What is an essay? For most people the word conjures up memories of the things you were forced to write at school by people like Miss Peecher the teacher, in Dickens's Our Mutual Friend, whose essays were "always according to rule". Yet in fact the essay is one of the least rule-bound forms in literary history, a genre that can encompass everything from the 600 pages of systematic philosophy in Locke's Essay Concerning Human Understanding to the handful of paragraphs which make up GK Chesterton's freewheeling mini-masterpiece, A Piece of Chalk.

Ben Jonson may have dismissed the essay as "a few loose paragraphs and that's all", but its history shows it to have been the most elastic of forms, able to incorporate all sorts of prose – and indeed, in the case of Alexander Pope's Essay on Man, poetry. For the Viennese modernist Robert Musil, Essayismus was much more than a literary form: it was both a philosophy of life and an epistemology; a way of making provisional sense of experience in a fragmentary world. Zadie Smith pointed to something similar when – in a Guardian article in 2009 – she called the essay the prose form which can best reflect "messy reality".

Though the essay constantly resists definition – and has never accrued a corpus of academic critical commentary like that given to, say, the novel - it is unusual among literary forms in that its birth can be traced to a single moment and a single man: Montaigne, whose Essaies first appeared in 1580, arguably heralding the birth of the modern idea of the author as subject (in both senses). The word meant, literally, an "assay", a trail or test or even "experiment". Whatever Miss Peecher may have thought, the essay has, over its history, remained a defiantly individual form, a space outside institutional authority or generic constraints.

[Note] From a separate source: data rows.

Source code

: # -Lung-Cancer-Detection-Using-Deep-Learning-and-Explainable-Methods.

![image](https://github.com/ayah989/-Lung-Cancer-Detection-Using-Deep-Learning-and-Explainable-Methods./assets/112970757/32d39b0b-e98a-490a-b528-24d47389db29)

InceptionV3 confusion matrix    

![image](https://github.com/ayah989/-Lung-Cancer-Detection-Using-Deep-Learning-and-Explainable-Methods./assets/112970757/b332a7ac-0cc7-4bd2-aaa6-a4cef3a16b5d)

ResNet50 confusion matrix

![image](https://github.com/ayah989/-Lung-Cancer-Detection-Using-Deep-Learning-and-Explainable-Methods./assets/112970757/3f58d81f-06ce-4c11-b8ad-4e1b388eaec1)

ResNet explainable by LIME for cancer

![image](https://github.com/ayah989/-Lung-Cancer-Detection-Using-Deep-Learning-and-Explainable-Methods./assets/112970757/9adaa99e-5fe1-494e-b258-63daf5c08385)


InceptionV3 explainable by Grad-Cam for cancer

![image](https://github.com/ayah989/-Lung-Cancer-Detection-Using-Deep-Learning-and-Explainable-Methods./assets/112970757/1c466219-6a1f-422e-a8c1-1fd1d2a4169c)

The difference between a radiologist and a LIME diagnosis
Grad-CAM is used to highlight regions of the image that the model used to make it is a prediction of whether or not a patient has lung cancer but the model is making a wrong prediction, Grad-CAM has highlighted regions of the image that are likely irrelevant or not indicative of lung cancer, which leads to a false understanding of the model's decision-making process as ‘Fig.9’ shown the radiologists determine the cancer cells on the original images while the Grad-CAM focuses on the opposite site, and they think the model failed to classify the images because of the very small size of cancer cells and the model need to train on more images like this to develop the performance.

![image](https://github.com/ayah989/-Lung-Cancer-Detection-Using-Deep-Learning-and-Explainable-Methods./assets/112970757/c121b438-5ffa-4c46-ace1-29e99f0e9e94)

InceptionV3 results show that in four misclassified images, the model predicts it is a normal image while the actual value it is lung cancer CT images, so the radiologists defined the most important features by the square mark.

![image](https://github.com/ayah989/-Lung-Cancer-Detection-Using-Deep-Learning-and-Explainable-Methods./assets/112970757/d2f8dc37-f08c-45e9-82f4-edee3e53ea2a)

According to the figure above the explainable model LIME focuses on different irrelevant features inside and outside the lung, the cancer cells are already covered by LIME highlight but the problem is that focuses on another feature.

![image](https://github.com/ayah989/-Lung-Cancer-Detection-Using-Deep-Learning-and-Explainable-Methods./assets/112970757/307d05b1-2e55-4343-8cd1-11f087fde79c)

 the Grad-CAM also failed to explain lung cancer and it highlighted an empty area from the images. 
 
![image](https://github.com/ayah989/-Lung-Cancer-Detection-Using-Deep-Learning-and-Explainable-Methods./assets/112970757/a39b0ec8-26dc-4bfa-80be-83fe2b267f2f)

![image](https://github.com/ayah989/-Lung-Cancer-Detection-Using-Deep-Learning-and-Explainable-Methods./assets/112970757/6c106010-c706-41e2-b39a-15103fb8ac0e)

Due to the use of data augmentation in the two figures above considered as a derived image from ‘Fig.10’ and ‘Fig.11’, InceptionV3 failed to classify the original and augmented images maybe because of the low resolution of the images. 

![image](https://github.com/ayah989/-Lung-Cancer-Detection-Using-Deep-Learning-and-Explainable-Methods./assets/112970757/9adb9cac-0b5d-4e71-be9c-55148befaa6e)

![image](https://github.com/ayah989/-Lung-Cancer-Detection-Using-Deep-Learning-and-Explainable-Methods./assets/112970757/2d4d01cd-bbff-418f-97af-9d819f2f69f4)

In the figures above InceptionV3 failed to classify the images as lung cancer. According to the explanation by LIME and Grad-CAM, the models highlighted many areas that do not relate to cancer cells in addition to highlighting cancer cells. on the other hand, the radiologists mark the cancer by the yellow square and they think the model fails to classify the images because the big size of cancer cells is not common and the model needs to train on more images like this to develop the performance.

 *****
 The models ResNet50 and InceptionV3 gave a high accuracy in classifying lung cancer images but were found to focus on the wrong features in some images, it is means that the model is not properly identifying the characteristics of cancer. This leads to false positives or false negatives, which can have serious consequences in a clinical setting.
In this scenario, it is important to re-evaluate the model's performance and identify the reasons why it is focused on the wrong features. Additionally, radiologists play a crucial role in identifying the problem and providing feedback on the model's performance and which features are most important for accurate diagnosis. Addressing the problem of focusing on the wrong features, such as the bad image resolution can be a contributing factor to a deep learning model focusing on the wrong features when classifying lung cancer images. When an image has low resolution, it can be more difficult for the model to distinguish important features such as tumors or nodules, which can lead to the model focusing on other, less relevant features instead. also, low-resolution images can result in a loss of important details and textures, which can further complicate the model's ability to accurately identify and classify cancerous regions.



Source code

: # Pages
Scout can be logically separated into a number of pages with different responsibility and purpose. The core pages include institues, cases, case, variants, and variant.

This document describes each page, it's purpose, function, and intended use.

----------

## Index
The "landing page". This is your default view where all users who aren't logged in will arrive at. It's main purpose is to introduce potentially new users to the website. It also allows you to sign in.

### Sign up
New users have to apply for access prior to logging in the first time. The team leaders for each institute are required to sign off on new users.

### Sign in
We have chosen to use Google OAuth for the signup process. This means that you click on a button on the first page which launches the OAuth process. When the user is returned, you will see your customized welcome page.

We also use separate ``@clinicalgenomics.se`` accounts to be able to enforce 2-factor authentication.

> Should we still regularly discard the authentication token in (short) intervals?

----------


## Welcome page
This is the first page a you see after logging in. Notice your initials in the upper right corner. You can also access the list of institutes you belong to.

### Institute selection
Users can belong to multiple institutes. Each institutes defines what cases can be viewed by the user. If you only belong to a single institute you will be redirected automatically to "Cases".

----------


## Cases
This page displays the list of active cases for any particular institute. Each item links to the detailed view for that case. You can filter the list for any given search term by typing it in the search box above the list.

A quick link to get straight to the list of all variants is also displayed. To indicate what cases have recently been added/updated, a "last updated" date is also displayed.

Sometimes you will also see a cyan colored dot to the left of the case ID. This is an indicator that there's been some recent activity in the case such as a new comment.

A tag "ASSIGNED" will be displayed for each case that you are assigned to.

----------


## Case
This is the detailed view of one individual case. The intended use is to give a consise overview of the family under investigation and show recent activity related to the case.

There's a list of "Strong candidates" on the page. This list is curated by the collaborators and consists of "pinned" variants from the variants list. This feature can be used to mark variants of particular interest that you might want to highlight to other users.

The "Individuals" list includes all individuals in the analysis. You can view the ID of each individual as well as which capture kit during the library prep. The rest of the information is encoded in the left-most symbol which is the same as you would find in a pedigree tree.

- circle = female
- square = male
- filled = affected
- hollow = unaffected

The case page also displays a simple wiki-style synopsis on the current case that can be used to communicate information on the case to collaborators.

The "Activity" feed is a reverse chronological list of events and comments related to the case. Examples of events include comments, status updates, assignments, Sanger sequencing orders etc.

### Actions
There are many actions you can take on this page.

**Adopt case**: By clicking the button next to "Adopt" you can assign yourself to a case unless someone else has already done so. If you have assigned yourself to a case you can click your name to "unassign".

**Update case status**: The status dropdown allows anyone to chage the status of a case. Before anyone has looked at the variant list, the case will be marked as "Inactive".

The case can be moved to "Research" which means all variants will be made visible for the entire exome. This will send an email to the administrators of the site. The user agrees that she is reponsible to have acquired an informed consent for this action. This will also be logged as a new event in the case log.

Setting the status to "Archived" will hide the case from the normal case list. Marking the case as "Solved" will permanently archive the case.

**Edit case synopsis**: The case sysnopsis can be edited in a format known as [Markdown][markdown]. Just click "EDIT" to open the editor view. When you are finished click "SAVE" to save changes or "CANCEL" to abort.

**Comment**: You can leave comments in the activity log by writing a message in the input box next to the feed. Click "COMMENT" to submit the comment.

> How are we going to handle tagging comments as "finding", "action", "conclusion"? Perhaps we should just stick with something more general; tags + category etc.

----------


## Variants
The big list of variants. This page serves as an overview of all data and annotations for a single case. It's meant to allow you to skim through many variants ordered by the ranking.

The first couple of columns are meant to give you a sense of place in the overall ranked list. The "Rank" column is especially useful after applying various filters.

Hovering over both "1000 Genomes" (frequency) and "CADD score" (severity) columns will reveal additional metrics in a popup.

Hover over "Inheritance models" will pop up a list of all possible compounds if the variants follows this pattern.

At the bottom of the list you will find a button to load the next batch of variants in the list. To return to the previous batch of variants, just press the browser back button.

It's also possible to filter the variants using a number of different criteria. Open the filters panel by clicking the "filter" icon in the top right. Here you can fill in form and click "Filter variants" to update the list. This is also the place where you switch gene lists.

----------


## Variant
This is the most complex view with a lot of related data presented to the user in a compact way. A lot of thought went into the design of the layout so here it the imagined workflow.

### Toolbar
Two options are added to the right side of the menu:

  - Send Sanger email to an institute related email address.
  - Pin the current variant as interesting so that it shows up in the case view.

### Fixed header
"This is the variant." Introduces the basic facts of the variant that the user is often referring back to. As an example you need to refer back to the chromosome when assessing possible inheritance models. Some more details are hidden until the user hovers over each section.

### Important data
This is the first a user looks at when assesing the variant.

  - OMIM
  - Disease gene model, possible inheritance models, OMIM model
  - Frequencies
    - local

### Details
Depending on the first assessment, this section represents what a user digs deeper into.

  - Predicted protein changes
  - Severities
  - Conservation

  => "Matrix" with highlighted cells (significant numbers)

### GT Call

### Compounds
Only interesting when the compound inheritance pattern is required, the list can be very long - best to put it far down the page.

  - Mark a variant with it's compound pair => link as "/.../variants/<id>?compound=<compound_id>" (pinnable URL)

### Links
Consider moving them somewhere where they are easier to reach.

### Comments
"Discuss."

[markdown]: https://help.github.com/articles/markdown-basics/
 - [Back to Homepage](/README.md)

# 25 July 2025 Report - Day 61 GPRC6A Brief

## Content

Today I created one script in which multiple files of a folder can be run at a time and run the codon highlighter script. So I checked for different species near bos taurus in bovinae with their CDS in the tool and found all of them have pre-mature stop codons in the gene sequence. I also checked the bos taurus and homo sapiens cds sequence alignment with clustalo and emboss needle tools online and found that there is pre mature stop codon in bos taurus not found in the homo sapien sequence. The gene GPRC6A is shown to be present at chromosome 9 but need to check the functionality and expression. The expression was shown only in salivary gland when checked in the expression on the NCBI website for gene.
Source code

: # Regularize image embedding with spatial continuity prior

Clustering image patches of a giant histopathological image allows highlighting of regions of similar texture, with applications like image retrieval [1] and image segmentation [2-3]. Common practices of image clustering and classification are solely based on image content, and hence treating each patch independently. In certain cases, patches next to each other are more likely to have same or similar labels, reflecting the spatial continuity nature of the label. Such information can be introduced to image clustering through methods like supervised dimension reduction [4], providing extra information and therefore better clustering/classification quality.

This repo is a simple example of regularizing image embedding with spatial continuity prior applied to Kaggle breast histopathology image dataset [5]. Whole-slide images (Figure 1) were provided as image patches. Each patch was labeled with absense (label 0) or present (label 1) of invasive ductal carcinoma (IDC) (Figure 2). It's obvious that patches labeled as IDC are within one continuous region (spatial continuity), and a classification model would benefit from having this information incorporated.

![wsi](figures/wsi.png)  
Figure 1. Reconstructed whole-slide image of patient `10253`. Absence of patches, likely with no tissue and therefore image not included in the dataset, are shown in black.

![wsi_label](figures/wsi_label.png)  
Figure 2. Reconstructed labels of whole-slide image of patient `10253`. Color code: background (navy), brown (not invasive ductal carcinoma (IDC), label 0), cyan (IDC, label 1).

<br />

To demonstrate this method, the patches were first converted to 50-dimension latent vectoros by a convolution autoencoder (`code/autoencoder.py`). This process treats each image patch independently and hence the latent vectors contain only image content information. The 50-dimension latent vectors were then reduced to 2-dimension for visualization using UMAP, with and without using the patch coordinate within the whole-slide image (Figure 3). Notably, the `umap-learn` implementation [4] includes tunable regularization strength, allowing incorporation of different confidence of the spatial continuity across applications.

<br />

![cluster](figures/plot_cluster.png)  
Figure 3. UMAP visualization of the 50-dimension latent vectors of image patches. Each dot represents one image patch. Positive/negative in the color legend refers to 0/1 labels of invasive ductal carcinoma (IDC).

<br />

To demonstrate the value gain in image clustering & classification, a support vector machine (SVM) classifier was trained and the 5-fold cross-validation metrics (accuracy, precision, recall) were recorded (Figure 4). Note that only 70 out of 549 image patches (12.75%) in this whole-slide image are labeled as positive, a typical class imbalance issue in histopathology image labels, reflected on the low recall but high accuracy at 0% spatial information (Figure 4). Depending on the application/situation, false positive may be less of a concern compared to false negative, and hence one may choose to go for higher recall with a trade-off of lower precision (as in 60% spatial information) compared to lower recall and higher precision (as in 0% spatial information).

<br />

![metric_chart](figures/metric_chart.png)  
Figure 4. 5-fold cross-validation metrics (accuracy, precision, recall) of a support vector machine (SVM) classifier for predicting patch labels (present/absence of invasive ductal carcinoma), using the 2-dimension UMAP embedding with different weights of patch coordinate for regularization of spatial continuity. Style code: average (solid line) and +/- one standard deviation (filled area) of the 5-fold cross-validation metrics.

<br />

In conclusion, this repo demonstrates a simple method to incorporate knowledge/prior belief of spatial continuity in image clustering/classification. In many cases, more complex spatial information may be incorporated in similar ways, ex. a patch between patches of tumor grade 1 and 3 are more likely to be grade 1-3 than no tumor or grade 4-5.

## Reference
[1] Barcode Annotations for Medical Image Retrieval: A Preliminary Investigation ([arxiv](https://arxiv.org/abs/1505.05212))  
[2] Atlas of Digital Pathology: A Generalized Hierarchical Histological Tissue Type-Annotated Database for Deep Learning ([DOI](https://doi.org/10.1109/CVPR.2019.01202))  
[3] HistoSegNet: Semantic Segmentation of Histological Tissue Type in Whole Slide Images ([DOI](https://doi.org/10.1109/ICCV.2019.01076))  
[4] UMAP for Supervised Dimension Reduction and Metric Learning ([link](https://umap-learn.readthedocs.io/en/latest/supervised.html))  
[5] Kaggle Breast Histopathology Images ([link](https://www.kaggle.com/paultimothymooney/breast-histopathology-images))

Montaigne used the essay as an arena in which to observe his own mind at work. The great Romantic essayists – Hazlitt, Lamb, De Quincey, Carlyle – used it to assert the value of the individual human voice in a world increasingly felt to be dominated by "abstraction". For Emerson the essay was "man thinking". Wilde and Beerbohm used it to subvert conventional values, while for Orwell – whose essays in Tribune appeared under the banner "As I Please" – it embodied his own rigorous anti-authoritarianism. The essay is the ultimate outsider genre. If it is making a comeback, it may be that, in our age of information overload, there is a hunger among readers for the individual voice.